Following his formal education, Mann was a fellow at Clare College from 1965 to 1967. In 1967 he took up a lectureship at the University of Warwick, where he remained until 1972. In 1972 he went to Oxford, where he became a visiting fellow at All Souls in that year, and subsequently a fellow and tutor at Pembroke from 1973. While at Pembroke, Mann took on various roles, including the role as Dean of Graduate Students, and latterly, in the Museum of Modern Art, Oxford, the position of Chairman of the Council.

In 1990, Mann was appointed Director of the Warburg Institute and Professor of the History of the Classical Tradition in the University of London. Mann's years at the Warburg involved him deeply in the administrative apparatus of the University, and he was made Dean of the School of Advanced Study in 2002 and then a Pro-Vice-Chancellor of the University in 2003. Upon his retirement in 2007, he was awarded an emeritus professorship in Renaissance studies in the University.

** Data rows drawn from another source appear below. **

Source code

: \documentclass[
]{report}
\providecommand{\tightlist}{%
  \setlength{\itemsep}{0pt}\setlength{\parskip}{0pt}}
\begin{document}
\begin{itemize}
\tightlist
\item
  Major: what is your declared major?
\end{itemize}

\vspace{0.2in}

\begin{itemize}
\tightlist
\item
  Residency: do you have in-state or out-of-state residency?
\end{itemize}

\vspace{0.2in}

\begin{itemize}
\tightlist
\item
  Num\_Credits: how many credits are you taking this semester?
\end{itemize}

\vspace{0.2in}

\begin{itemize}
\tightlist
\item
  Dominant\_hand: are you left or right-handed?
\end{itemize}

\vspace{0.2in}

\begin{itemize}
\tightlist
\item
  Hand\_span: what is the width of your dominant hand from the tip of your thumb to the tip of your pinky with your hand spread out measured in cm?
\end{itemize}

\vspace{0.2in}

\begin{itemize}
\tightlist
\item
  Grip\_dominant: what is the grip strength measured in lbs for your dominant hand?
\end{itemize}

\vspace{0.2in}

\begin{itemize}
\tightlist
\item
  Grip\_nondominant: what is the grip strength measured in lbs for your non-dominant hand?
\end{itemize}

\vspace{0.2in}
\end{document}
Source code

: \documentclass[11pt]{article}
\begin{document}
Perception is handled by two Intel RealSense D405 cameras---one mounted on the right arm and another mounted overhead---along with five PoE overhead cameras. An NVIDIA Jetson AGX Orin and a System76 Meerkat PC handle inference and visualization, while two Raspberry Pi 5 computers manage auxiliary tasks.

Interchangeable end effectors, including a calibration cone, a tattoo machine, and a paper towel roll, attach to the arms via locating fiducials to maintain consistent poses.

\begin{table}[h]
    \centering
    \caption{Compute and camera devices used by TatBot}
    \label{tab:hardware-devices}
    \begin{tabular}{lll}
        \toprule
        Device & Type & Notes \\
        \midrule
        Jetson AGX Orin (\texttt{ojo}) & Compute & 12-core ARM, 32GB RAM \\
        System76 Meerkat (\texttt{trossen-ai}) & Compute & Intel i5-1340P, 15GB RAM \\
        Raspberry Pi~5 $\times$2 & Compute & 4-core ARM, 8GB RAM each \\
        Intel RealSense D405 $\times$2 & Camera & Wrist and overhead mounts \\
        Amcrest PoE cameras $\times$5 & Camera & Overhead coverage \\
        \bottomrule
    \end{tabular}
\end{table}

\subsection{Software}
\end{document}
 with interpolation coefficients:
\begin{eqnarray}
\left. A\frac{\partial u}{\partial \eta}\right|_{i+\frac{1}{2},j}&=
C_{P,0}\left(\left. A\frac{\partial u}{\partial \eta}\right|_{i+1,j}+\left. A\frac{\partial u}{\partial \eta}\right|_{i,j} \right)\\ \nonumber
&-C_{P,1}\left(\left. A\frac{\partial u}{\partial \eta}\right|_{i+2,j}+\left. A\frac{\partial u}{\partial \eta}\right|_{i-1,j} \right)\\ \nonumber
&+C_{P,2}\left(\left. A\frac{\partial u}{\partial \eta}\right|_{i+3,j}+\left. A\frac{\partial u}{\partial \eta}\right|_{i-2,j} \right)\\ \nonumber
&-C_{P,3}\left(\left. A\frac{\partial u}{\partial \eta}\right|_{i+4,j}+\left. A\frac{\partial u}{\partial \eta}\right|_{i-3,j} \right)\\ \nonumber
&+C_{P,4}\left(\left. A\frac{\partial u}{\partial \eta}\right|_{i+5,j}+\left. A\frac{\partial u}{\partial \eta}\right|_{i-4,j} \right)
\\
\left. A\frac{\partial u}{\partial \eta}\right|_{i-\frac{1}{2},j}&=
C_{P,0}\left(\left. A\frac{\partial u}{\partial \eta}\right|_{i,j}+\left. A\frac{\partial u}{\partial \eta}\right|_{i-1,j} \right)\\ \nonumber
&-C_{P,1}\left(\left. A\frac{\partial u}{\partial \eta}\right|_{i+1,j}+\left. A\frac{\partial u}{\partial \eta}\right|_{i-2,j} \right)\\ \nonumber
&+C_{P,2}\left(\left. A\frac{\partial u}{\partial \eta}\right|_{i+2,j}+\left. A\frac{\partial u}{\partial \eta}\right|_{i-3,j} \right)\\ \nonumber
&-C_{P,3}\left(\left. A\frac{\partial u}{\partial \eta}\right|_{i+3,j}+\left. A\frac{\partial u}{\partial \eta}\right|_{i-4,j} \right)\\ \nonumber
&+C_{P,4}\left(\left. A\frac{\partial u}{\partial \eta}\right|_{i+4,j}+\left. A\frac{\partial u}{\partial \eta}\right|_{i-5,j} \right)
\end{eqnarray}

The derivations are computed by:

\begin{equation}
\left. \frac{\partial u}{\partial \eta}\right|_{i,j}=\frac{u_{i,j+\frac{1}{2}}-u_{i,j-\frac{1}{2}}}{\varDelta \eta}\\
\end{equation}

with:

Mann was elected a Fellow of the British Academy in 1992; he also served as the Academy's Foreign Secretary and Vice-President (1999-2006). Mann was appointed CBE in 1999. He was elected the Vice-President of ALLEA (the federation of European Academies) in 2006 and served in the role from 2007 to 2011. Mann has also been awarded a number of other honours and fellowships.

==Works==

Mann's scholarly works consider problems in the study of Petrarch and of the early Italian humanists. His brief book of 1984 offered his succinct assessment of the value of Petrarch to the study of the humanists. Petrarch's legacy among Anglophones had suffered due to an over-earnest revival in Tudor England.

While Director of the Warburg, Mann co-edited a number of books, including Giordano Bruno, 1583-1585: The English Experience (with Michele Ciliberto) and Lorenzo the Magnificent: Culture and Politics (with Michael Mallett).

A list of Mann's publications to 2010 is available from the SAS website.